# INPUT DATA
::::

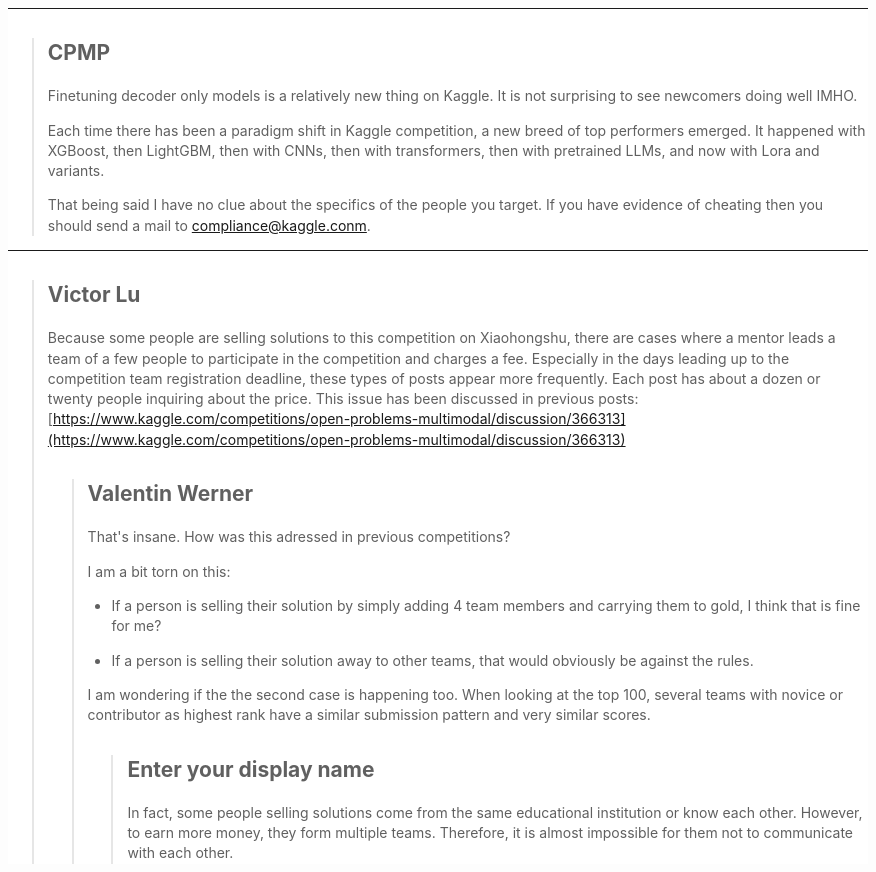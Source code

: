 
---

> ## CPMP
> 
> Finetuning decoder only models is a relatively new thing on Kaggle. It is not surprising to see newcomers doing well IMHO.
> 
> Each time there has been a paradigm shift in Kaggle competition, a new breed of top performers emerged. It happened with XGBoost, then LightGBM, then with CNNs, then with transformers, then with pretrained LLMs, and now with Lora and variants.
> 
> That being said I have no clue about the specifics of the people you target. If you have evidence of cheating then you should send a mail to compliance@kaggle.conm.
> 
> 
> 


---

> ## Victor Lu
> 
> Because some people are selling solutions to this competition on Xiaohongshu, there are cases where a mentor leads a team of a few people to participate in the competition and charges a fee. Especially in the days leading up to the competition team registration deadline, these types of posts appear more frequently. Each post has about a dozen or twenty people inquiring about the price. This issue has been discussed in previous posts: [https://www.kaggle.com/competitions/open-problems-multimodal/discussion/366313](https://www.kaggle.com/competitions/open-problems-multimodal/discussion/366313)
> 
> 
> 
> > ## Valentin Werner
> > 
> > That's insane. How was this adressed in previous competitions? 
> > 
> > I am a bit torn on this:
> > 
> > - If a person is selling their solution by simply adding 4 team members and carrying them to gold, I think that is fine for me?
> > 
> > - If a person is selling their solution away to other teams, that would obviously be against the rules.
> > 
> > I am wondering if the the second case is happening too. When looking at the top 100, several teams with novice or contributor as highest rank have a similar submission pattern and very similar scores.
> > 
> > 
> > 
> > > ## Enter your display name
> > > 
> > > In fact, some people selling solutions come from the same educational institution or know each other. However, to earn more money, they form multiple teams. Therefore, it is almost impossible for them not to communicate with each other.
> > > 
> > > 
> > >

::::

Every line above that includes the word "person" should be listed.

> > - If a person is selling their solution by simply adding 4 team members and carrying them to gold, I think that is fine for me?
> > - If a person is selling their solution away to other teams, that would obviously be against the rules.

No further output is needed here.